The symptoms of this condition are usually persistent. The complaints that arise in the first years will continue to exist. The extent to which the complaints occur will vary. Over time, the complaints can spread. Unfortunately, Sjögren’s syndrome cannot currently be cured. However, treatment can take place to alleviate the complaints. It is important to stay in the best possible condition, so that complaints are kept to a minimum. Because everyone’s symptoms are different, the patient remains under the care of a doctor or several doctors. Because another autoimmune disease can develop with this disease, regular monitoring is important.

Tips

Drinking small sips of water or chewing gum regularly will relieve dry mouth. Try to breathe through your nose as much as possible so that the mouth dries out less quickly.

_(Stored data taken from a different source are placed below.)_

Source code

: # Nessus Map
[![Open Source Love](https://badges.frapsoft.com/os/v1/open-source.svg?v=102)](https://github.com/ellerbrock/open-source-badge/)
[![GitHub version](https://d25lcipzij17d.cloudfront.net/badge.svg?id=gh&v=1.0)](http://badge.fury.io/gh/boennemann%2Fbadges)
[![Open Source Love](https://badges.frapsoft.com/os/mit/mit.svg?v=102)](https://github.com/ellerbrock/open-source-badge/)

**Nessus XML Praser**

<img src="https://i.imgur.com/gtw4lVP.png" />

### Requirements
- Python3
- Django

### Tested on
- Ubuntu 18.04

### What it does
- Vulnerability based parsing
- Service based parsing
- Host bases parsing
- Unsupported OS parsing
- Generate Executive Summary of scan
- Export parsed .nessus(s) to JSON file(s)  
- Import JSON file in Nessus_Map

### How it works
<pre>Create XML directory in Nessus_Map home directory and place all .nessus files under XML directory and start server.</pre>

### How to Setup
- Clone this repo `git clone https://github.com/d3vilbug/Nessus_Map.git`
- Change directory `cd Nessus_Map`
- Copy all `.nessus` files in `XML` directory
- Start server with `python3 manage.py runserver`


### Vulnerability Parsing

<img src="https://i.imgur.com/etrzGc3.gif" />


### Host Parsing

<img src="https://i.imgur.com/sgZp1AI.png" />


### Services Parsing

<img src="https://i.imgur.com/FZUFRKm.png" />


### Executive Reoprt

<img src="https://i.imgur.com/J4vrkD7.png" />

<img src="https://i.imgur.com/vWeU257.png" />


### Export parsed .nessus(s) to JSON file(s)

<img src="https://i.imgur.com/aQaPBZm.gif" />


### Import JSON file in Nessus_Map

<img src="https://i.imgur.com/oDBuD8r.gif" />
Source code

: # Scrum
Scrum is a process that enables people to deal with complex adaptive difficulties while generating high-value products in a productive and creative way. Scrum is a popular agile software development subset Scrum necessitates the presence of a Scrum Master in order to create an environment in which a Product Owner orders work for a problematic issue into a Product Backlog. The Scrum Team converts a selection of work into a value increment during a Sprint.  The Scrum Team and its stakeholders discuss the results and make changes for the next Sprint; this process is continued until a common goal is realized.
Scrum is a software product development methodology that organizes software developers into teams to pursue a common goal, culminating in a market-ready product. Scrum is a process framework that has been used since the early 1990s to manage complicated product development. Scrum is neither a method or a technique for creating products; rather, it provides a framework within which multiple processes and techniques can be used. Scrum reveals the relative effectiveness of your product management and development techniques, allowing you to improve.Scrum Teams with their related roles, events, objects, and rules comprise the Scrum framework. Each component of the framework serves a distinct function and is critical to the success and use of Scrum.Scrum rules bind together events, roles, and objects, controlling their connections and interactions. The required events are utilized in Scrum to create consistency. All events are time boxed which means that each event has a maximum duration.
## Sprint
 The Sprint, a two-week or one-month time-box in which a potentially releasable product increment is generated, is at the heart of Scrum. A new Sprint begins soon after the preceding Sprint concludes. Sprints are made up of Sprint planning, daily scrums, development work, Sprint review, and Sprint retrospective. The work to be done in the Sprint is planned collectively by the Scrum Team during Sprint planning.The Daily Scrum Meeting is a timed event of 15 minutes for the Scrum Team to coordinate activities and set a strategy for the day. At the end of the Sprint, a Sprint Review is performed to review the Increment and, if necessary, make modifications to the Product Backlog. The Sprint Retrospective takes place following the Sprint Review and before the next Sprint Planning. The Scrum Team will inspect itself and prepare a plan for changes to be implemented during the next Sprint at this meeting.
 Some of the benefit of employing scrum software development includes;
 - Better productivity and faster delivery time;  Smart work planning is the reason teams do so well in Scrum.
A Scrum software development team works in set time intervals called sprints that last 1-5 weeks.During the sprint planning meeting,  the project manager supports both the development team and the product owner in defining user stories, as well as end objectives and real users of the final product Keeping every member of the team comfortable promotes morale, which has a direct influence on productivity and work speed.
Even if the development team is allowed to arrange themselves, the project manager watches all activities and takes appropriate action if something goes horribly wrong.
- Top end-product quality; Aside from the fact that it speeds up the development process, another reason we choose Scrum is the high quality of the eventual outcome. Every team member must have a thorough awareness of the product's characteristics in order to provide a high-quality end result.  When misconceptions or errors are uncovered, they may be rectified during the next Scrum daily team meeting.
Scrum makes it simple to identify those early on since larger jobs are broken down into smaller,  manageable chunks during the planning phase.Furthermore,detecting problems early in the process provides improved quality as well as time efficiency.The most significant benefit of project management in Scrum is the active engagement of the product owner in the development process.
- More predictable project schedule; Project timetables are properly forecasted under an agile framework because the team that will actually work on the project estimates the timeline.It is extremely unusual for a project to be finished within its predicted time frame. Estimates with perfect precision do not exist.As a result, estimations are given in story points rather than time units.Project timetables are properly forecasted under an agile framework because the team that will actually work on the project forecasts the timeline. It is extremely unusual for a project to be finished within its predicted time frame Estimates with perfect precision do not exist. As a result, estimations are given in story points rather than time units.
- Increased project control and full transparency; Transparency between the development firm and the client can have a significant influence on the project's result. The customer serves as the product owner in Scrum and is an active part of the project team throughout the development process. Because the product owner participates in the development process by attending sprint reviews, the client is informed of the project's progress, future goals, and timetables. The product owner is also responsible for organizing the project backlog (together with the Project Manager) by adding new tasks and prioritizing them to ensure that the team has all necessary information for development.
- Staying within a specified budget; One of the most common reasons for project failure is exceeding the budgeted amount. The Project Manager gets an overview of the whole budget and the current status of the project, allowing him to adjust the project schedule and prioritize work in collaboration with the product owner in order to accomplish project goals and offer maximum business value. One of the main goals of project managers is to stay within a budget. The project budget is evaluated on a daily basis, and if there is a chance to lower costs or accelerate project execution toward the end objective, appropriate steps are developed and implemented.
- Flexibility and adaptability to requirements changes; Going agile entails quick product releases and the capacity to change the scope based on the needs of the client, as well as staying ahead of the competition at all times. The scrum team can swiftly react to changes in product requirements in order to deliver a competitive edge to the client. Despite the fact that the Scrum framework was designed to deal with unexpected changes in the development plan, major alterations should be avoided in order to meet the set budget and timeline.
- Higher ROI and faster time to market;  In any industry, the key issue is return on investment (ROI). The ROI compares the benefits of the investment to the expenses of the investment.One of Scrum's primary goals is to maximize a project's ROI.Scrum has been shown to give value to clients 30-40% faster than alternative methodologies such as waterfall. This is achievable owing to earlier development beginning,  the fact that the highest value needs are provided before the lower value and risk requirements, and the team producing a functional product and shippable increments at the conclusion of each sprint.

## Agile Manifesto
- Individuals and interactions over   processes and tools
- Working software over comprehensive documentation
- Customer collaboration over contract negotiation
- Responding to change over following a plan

You can use artificial tears to combat dry eyes. Do this in consultation with your doctor or ophthalmologist. Keep teeth clean with fluoride toothpaste, use mouthwash with fluoride to protect teeth against tooth decay. Visit the dentist regularly for check-ups. Treat dry skin with greasy ointment or body lotion, don’t shower for too long and, if necessary, install a humidifier in the house.

Effects on fertility

A woman with Sjögren’s syndrome can simply become pregnant. Usually it does not affect fertility and the course of pregnancy. The gynecologist will perform an examination at least once during pregnancy. Heredity plays a small role. It is wise to discuss your wish to have children with a doctor in advance, because of possible joint complaints and other complaints. During pregnancy it is usually better not to take any medications.